Want to get fit, lose weight and stay zen without sweating buckets at the gym? Then the latest workout trend; low-intensity workouts, are going to become your new BFF for burning fat and toning up.
But low-intensity training (LITT) is so much more than a workout trend; it’s a completely different approach to exercise that incorporates wellness and mental wellbeing into your workout. It trades in the intense cardio, flashing lights, and screaming instructor from HITT for controlled movements heightened by the use of weights.
To help you understand the core aspects (no pun intended) and the amazing benefits of low-intensity training, we spoke to Founder of fitness studio Fly LDN, Charlotte Cox, a former lawyer, and ex-HITT-lover. She told us why she gave up her HITT workouts for LITT workouts and gave us a LITT workout you can do from your living room.

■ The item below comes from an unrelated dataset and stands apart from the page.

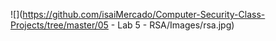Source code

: ![](https://github.com/isaiMercado/Computer-Security-Class-Projects/tree/master/05 - Lab 5 - RSA/Images/rsa.jpg)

What is low-intensity training?
“LIIT focuses on slow, controlled movements, and we add weights to increase the resistance and build strength and muscle. At FLY we run low-intensity interval training or LIIT classes. We don’t have any treadmills or cardio equipment. I think people often expect it to be easy, but you’d be surprised at how hard you work! When you slow the movement down, you keep the muscle working for longer – sometimes called “time under tension” – which gives you the same burn as you’d get smashing out quick reps in a HIIT class. But the great benefit of LIIT is that it reduces the risk of injury because you have the time to really focus on your form.”
What are the advantages of low-intensity training?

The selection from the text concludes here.